The genius of Arnold was made manifest, almost as soon as he went to Rugby, by the way in which he managed the boys who bullied the whole school, and what is worse, did it legally.
Fagging was official.
The Sixth Form was composed of thirty boys who stood at the top, and these boys ran the school. They were boys who, by reason of their size, strength, aggressiveness and mental ability, got the markings that gave them this autocratic power. They were now immune from authority–they were free. In a year they would gravitate to the University.
We can hardly understand now how a bully could get markings through his bullying propensities; but a rudimentary survival of the idea may yet be seen in big football-players, who are given good marks, and very gentle mental massage in class. If the same scholars were small and skinny, they would certainly be plucked.
The faculty found freedom in shifting responsibility for discipline to the Sixth Form.
Read the diary of Arnold, and you will be amazed on seeing how he fought against taking from the Sixth Form the right to bodily chastise any scholar in the school that the king of the Sixth Form declared deserved it.
If a teacher thought a pupil needed punishment, he turned the luckless one over to the Sixth Form. Can we now conceive of a system where the duty of certain scholars was to whip other scholars? Not only to whip them, but to beat them into insensibility if they fought back?
Such was schoolteaching in the public schools of England in Eighteen Hundred Thirty.
Against this brutality there was now a growing sentiment–a piping voice bidding the tide to stay!
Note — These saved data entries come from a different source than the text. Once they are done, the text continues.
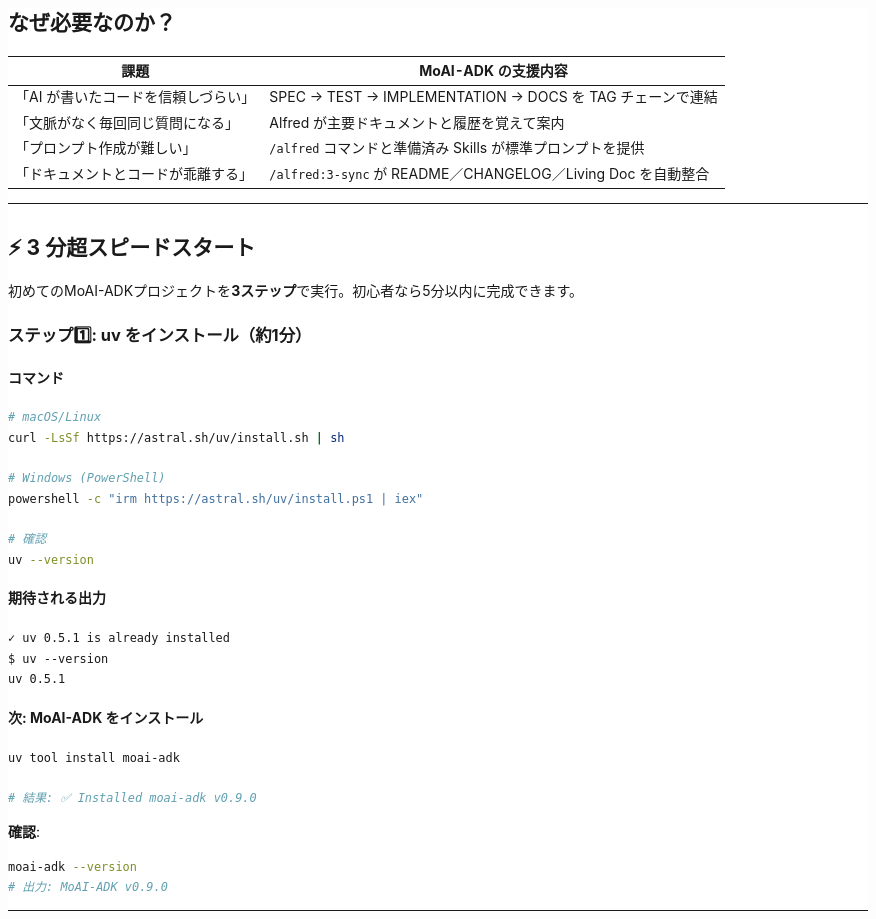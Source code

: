 
## なぜ必要なのか？

| 課題                                | MoAI-ADK の支援内容                                          |
| ----------------------------------- | ------------------------------------------------------------ |
| 「AI が書いたコードを信頼しづらい」 | SPEC → TEST → IMPLEMENTATION → DOCS を TAG チェーンで連結    |
| 「文脈がなく毎回同じ質問になる」    | Alfred が主要ドキュメントと履歴を覚えて案内                  |
| 「プロンプト作成が難しい」          | `/alfred` コマンドと準備済み Skills が標準プロンプトを提供   |
| 「ドキュメントとコードが乖離する」  | `/alfred:3-sync` が README／CHANGELOG／Living Doc を自動整合 |

---

## ⚡ 3 分超スピードスタート

初めてのMoAI-ADKプロジェクトを**3ステップ**で実行。初心者なら5分以内に完成できます。

### ステップ1️⃣: uv をインストール（約1分）

#### コマンド

```bash
# macOS/Linux
curl -LsSf https://astral.sh/uv/install.sh | sh

# Windows (PowerShell)
powershell -c "irm https://astral.sh/uv/install.ps1 | iex"

# 確認
uv --version
```

#### 期待される出力
```
✓ uv 0.5.1 is already installed
$ uv --version
uv 0.5.1
```

#### 次: MoAI-ADK をインストール

```bash
uv tool install moai-adk

# 結果: ✅ Installed moai-adk v0.9.0
```

**確認**:
```bash
moai-adk --version
# 出力: MoAI-ADK v0.9.0
```

---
But now that Arnold was in charge of Rugby, he got the ill-will of his directors by declaring that he did not intend to curtail the powers of the Sixth Form–he proposed to civilize it. To try out the new master, the Sixth Form, proud in their prowess, sent him word that if he interfered with them in any way, they would first “bust up the school,” and then resign in a body. Moreover, they gave it out that if any pupil complained to the master concerning the Sixth Form, the one so complaining would be taken out by night and drowned in the classic Avon.